I highly recommend it to anyone who likes mystery and/or crime novels and in search for a good read. Despite being a NYT best-seller (are you a little bit snobbish like me and the “NYT best-seller puts you down when picking a book?) it is good, even dense and I, at least, had to put it down a few times to rest even though I’m afraid I was tired of reading and writing all day. So, yes, this is a great novel and I highly recommend it, especially if you want to read it before you encounter any spoiler or watch the movie even though it’s on its very early stages with Flynn herself adapting it and Reese Witherspoon producing.

This is how much you need to know if you haven’t read Gone Girl yet and I hope I haven’t over shared. Now, from this point on I’ll discuss SPOILERS from the novel, so continue reading at your own risk!

Author Gillian Flynn and actor/producer Reese Witherspoon will work together in the movie adaptation of Flyn''s bestseller "Gone Girl" with Flynn herself adapting the text.

Author Gillian Flynn and actor/producer Reese Witherspoon will work together in the movie adaptation of Flyn”s bestseller “Gone Girl” with Flynn herself adapting the text.

Now, where do I start?
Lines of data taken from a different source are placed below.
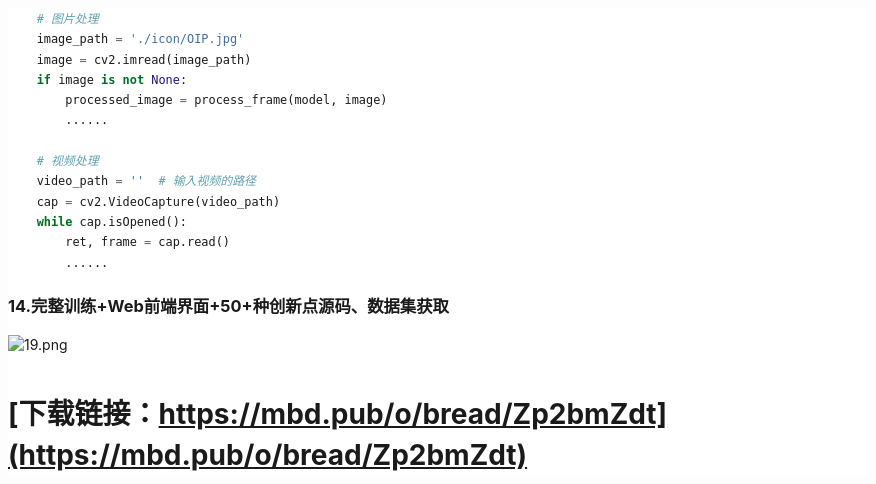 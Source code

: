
 ```python
    # 图片处理
    image_path = './icon/OIP.jpg'
    image = cv2.imread(image_path)
    if image is not None:
        processed_image = process_frame(model, image)
        ......

    # 视频处理
    video_path = ''  # 输入视频的路径
    cap = cv2.VideoCapture(video_path)
    while cap.isOpened():
        ret, frame = cap.read()
        ......
```


### 14.完整训练+Web前端界面+50+种创新点源码、数据集获取

![19.png](19.png)


# [下载链接：https://mbd.pub/o/bread/Zp2bmZdt](https://mbd.pub/o/bread/Zp2bmZdt) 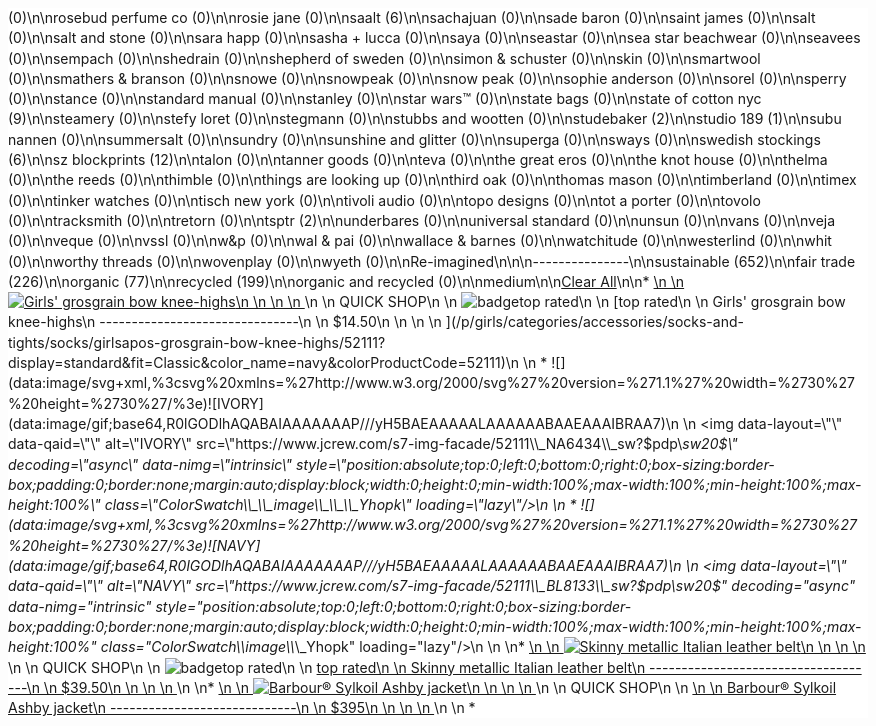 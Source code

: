 (0)\n\nrosebud perfume co (0)\n\nrosie jane (0)\n\n[](/all/?brand=SAALT&crawl=no&size=MEDIUM)saalt (6)\n\nsachajuan (0)\n\nsade baron (0)\n\nsaint james (0)\n\nsalt (0)\n\nsalt and stone (0)\n\nsara happ (0)\n\nsasha + lucca (0)\n\nsaya (0)\n\nseastar (0)\n\nsea star beachwear (0)\n\nseavees (0)\n\nsempach (0)\n\nshedrain (0)\n\nshepherd of sweden (0)\n\nsimon & schuster (0)\n\nskin (0)\n\nsmartwool (0)\n\nsmathers & branson (0)\n\nsnowe (0)\n\nsnowpeak (0)\n\nsnow peak (0)\n\nsophie anderson (0)\n\nsorel (0)\n\nsperry (0)\n\nstance (0)\n\nstandard manual (0)\n\nstanley (0)\n\nstar wars™ (0)\n\nstate bags (0)\n\n[](/all/?brand=STATE%20OF%20COTTON%20NYC&crawl=no&size=MEDIUM)state of cotton nyc (9)\n\nsteamery (0)\n\nstefy loret (0)\n\nstegmann (0)\n\nstubbs and wootten (0)\n\n[](/all/?brand=STUDEBAKER&crawl=no&size=MEDIUM)studebaker (2)\n\n[](/all/?brand=STUDIO%20189&crawl=no&size=MEDIUM)studio 189 (1)\n\nsubu nannen (0)\n\nsummersalt (0)\n\nsundry (0)\n\nsunshine and glitter (0)\n\nsuperga (0)\n\nsways (0)\n\n[](/all/?brand=SWEDISH%20STOCKINGS&crawl=no&size=MEDIUM)swedish stockings (6)\n\n[](/all/?brand=SZ%20BLOCKPRINTS&crawl=no&size=MEDIUM)sz blockprints (12)\n\ntalon (0)\n\ntanner goods (0)\n\nteva (0)\n\nthe great eros (0)\n\nthe knot house (0)\n\nthelma (0)\n\nthe reeds (0)\n\nthimble (0)\n\nthings are looking up (0)\n\nthird oak (0)\n\nthomas mason (0)\n\ntimberland (0)\n\ntimex (0)\n\ntinker watches (0)\n\ntisch new york (0)\n\ntivoli audio (0)\n\ntopo designs (0)\n\ntot a porter (0)\n\ntovolo (0)\n\ntracksmith (0)\n\ntretorn (0)\n\n[](/all/?brand=TSPTR&crawl=no&size=MEDIUM)tsptr (2)\n\nunderbares (0)\n\nuniversal standard (0)\n\nunsun (0)\n\nvans (0)\n\nveja (0)\n\nveque (0)\n\nvssl (0)\n\nw&p (0)\n\nwal & pai (0)\n\nwallace & barnes (0)\n\nwatchitude (0)\n\nwesterlind (0)\n\nwhit (0)\n\nworthy threads (0)\n\nwovenplay (0)\n\nwyeth (0)\n\nRe-imagined\n\n\n---------------\n\n[](/all/?clothing=Sustainable&crawl=no&size=MEDIUM)sustainable (652)\n\n[](/all/?clothing=Fair%20Trade&crawl=no&size=MEDIUM)fair trade (226)\n\n[](/all/?clothing=Organic&crawl=no&size=MEDIUM)organic (77)\n\n[](/all/?clothing=Recycled&crawl=no&size=MEDIUM)recycled (199)\n\norganic and recycled (0)\n\nmedium[](/all/?crawl=no)\n\n[Clear All](/all/?crawl=no)\n\n*   [\n    \n    ![ Girls&apos; grosgrain bow knee-highs](https://www.jcrew.com/s7-img-facade/52111_BL8133?hei=640&crop=0,0,512,0)\n    \n    \n    \n    ](/p/girls/categories/accessories/socks-and-tights/socks/girlsapos-grosgrain-bow-knee-highs/52111?display=standard&fit=Classic&color_name=navy&colorProductCode=52111)\n    \n    QUICK SHOP\n    \n    ![badge](https://www.jcrew.com/s7-img-facade/TR)top rated\n    \n    [top rated\n    \n    Girls' grosgrain bow knee-highs\n    -------------------------------\n    \n    $14.50\n    \n    \n    \n    ](/p/girls/categories/accessories/socks-and-tights/socks/girlsapos-grosgrain-bow-knee-highs/52111?display=standard&fit=Classic&color_name=navy&colorProductCode=52111)\n    \n    *   ![](data:image/svg+xml,%3csvg%20xmlns=%27http://www.w3.org/2000/svg%27%20version=%271.1%27%20width=%2730%27%20height=%2730%27/%3e)![IVORY](data:image/gif;base64,R0lGODlhAQABAIAAAAAAAP///yH5BAEAAAAALAAAAAABAAEAAAIBRAA7)\n        \n        <img data-layout=\"\" data-qaid=\"\" alt=\"IVORY\" src=\"https://www.jcrew.com/s7-img-facade/52111\\_NA6434\\_sw?$pdp\\_sw20$\" decoding=\"async\" data-nimg=\"intrinsic\" style=\"position:absolute;top:0;left:0;bottom:0;right:0;box-sizing:border-box;padding:0;border:none;margin:auto;display:block;width:0;height:0;min-width:100%;max-width:100%;min-height:100%;max-height:100%\" class=\"ColorSwatch\\_\\_image\\_\\_\\_Yhopk\" loading=\"lazy\"/>\n        \n    *   ![](data:image/svg+xml,%3csvg%20xmlns=%27http://www.w3.org/2000/svg%27%20version=%271.1%27%20width=%2730%27%20height=%2730%27/%3e)![NAVY](data:image/gif;base64,R0lGODlhAQABAIAAAAAAAP///yH5BAEAAAAALAAAAAABAAEAAAIBRAA7)\n        \n        <img data-layout=\"\" data-qaid=\"\" alt=\"NAVY\" src=\"https://www.jcrew.com/s7-img-facade/52111\\_BL8133\\_sw?$pdp\\_sw20$\" decoding=\"async\" data-nimg=\"intrinsic\" style=\"position:absolute;top:0;left:0;bottom:0;right:0;box-sizing:border-box;padding:0;border:none;margin:auto;display:block;width:0;height:0;min-width:100%;max-width:100%;min-height:100%;max-height:100%\" class=\"ColorSwatch\\_\\_image\\_\\_\\_Yhopk\" loading=\"lazy\"/>\n        \n    \n*   [\n    \n    ![ Skinny metallic Italian leather belt](https://www.jcrew.com/s7-img-facade/F6536_YL5596?hei=640&crop=0,0,512,0)\n    \n    \n    \n    ](/p/womens/categories/accessories/belts/skinny-metallic-italian-leather-belt/F6536?display=standard&fit=Classic&color_name=metallic-gold&colorProductCode=F6536)\n    \n    QUICK SHOP\n    \n    ![badge](https://www.jcrew.com/s7-img-facade/TR)top rated\n    \n    [top rated\n    \n    Skinny metallic Italian leather belt\n    ------------------------------------\n    \n    $39.50\n    \n    \n    \n    ](/p/womens/categories/accessories/belts/skinny-metallic-italian-leather-belt/F6536?display=standard&fit=Classic&color_name=metallic-gold&colorProductCode=F6536)\n    \n*   [\n    \n    ![ Barbour® Sylkoil Ashby jacket](https://www.jcrew.com/s7-img-facade/A0999_BL8133_m?hei=640&crop=0,0,512,0)\n    \n    \n    \n    ](/p/mens/categories/clothing/coats-and-jackets/chore-and-utility-jacket/barbour-sylkoil-ashby-jacket/A0999?display=standard&fit=Classic&color_name=navy&colorProductCode=A0999)\n    \n    QUICK SHOP\n    \n    [\n    \n    Barbour® Sylkoil Ashby jacket\n    -----------------------------\n    \n    $395\n    \n    \n    \n    ](/p/mens/categories/clothing/coats-and-jackets/chore-and-utility-jacket/barbour-sylkoil-ashby-jacket/A0999?display=standard&fit=Classic&color_name=navy&colorProductCode=A0999)\n    \n    *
I loved Gone Girl and all throughout the book my admiration for Amy keep increasing. During Part I I was a little bit frustrated. She was the golden girl trapped in a bad – really bad – marriage and I even felt pity for her and her 1950’s attitude towards Nick. I’ve recently noticed an increase in this type of behaviour on the media, especially TV, with more and more women seeing a happy returning to domestic bliss, as if all modern troubles could be erased. I felt the same with Diary Amy and I even liked her, I thought she wanted to imitate a supposedly simpler and more domestic life in search for something to do, since she did not need to work at all. But then I got the part – a friend had warned me – when my mind went nuts and screamed: “What a b***h!”. I really did, shame on me, not because I thought what she was doing was wrong – I was right there with her- but because I too felt fooled. How could it be I never asked myself why I was reading her diary? I trusted Amy as a narrator and in return, I was fooled.  But I loved it. I thought it was very clever of Flynn to use that technique because we tend to blindly trust out narrators: the moment we open a book we believe what is being told is true in the universe that comprises the book. But why should it be so? I started thinking about Nick – talk about coincidences – in The Great Gatsby and how he reminds everything so clearly so many years afterwards. Quite impossible, let me say!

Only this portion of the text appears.